▶ [Directions] Please print the data that follows, keeping every line exact.

::: Dataset excerpts :::

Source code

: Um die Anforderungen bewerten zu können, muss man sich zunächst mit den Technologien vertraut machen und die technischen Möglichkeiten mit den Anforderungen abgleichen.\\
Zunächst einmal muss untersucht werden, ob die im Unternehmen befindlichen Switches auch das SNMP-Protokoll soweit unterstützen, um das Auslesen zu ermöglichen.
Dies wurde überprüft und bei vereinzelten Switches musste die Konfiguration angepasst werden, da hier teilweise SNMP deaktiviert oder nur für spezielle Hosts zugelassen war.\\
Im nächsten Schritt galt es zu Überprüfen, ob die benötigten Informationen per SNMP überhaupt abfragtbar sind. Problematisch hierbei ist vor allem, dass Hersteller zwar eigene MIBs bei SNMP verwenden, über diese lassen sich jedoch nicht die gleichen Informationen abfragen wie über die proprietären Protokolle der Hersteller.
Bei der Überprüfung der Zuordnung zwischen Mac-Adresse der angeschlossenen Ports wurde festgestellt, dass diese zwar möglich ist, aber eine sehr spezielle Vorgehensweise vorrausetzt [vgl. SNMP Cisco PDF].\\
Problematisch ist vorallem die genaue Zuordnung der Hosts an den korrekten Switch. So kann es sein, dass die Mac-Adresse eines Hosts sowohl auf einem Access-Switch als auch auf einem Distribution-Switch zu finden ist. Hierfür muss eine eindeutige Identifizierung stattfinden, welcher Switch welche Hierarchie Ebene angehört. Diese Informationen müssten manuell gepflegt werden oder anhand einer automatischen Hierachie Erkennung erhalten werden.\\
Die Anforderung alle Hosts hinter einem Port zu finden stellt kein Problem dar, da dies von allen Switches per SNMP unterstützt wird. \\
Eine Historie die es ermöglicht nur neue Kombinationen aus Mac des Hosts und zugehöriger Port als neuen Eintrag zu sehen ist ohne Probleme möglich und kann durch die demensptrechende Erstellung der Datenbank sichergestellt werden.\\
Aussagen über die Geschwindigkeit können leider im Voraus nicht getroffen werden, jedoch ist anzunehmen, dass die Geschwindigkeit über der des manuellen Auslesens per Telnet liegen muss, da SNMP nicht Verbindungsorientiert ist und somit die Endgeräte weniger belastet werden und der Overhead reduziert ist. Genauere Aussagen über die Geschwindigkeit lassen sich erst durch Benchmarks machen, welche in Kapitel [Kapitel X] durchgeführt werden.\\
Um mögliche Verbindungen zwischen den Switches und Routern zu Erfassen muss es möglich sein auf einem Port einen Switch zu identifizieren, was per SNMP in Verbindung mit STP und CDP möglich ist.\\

:::

▶ [Answer section]
Source code

: Um die Anforderungen bewerten zu können, muss man sich zunächst mit den Technologien vertraut machen und die technischen Möglichkeiten mit den Anforderungen abgleichen.\\
Zunächst einmal muss untersucht werden, ob die im Unternehmen befindlichen Switches auch das SNMP-Protokoll soweit unterstützen, um das Auslesen zu ermöglichen.
Dies wurde überprüft und bei vereinzelten Switches musste die Konfiguration angepasst werden, da hier teilweise SNMP deaktiviert oder nur für spezielle Hosts zugelassen war.\\
Im nächsten Schritt galt es zu Überprüfen, ob die benötigten Informationen per SNMP überhaupt abfragtbar sind. Problematisch hierbei ist vor allem, dass Hersteller zwar eigene MIBs bei SNMP verwenden, über diese lassen sich jedoch nicht die gleichen Informationen abfragen wie über die proprietären Protokolle der Hersteller.
Bei der Überprüfung der Zuordnung zwischen Mac-Adresse der angeschlossenen Ports wurde festgestellt, dass diese zwar möglich ist, aber eine sehr spezielle Vorgehensweise vorrausetzt [vgl. SNMP Cisco PDF].\\
Problematisch ist vorallem die genaue Zuordnung der Hosts an den korrekten Switch. So kann es sein, dass die Mac-Adresse eines Hosts sowohl auf einem Access-Switch als auch auf einem Distribution-Switch zu finden ist. Hierfür muss eine eindeutige Identifizierung stattfinden, welcher Switch welche Hierarchie Ebene angehört. Diese Informationen müssten manuell gepflegt werden oder anhand einer automatischen Hierachie Erkennung erhalten werden.\\
Die Anforderung alle Hosts hinter einem Port zu finden stellt kein Problem dar, da dies von allen Switches per SNMP unterstützt wird. \\
Eine Historie die es ermöglicht nur neue Kombinationen aus Mac des Hosts und zugehöriger Port als neuen Eintrag zu sehen ist ohne Probleme möglich und kann durch die demensptrechende Erstellung der Datenbank sichergestellt werden.\\
Aussagen über die Geschwindigkeit können leider im Voraus nicht getroffen werden, jedoch ist anzunehmen, dass die Geschwindigkeit über der des manuellen Auslesens per Telnet liegen muss, da SNMP nicht Verbindungsorientiert ist und somit die Endgeräte weniger belastet werden und der Overhead reduziert ist. Genauere Aussagen über die Geschwindigkeit lassen sich erst durch Benchmarks machen, welche in Kapitel [Kapitel X] durchgeführt werden.\\
Um mögliche Verbindungen zwischen den Switches und Routern zu Erfassen muss es möglich sein auf einem Port einen Switch zu identifizieren, was per SNMP in Verbindung mit STP und CDP möglich ist.\\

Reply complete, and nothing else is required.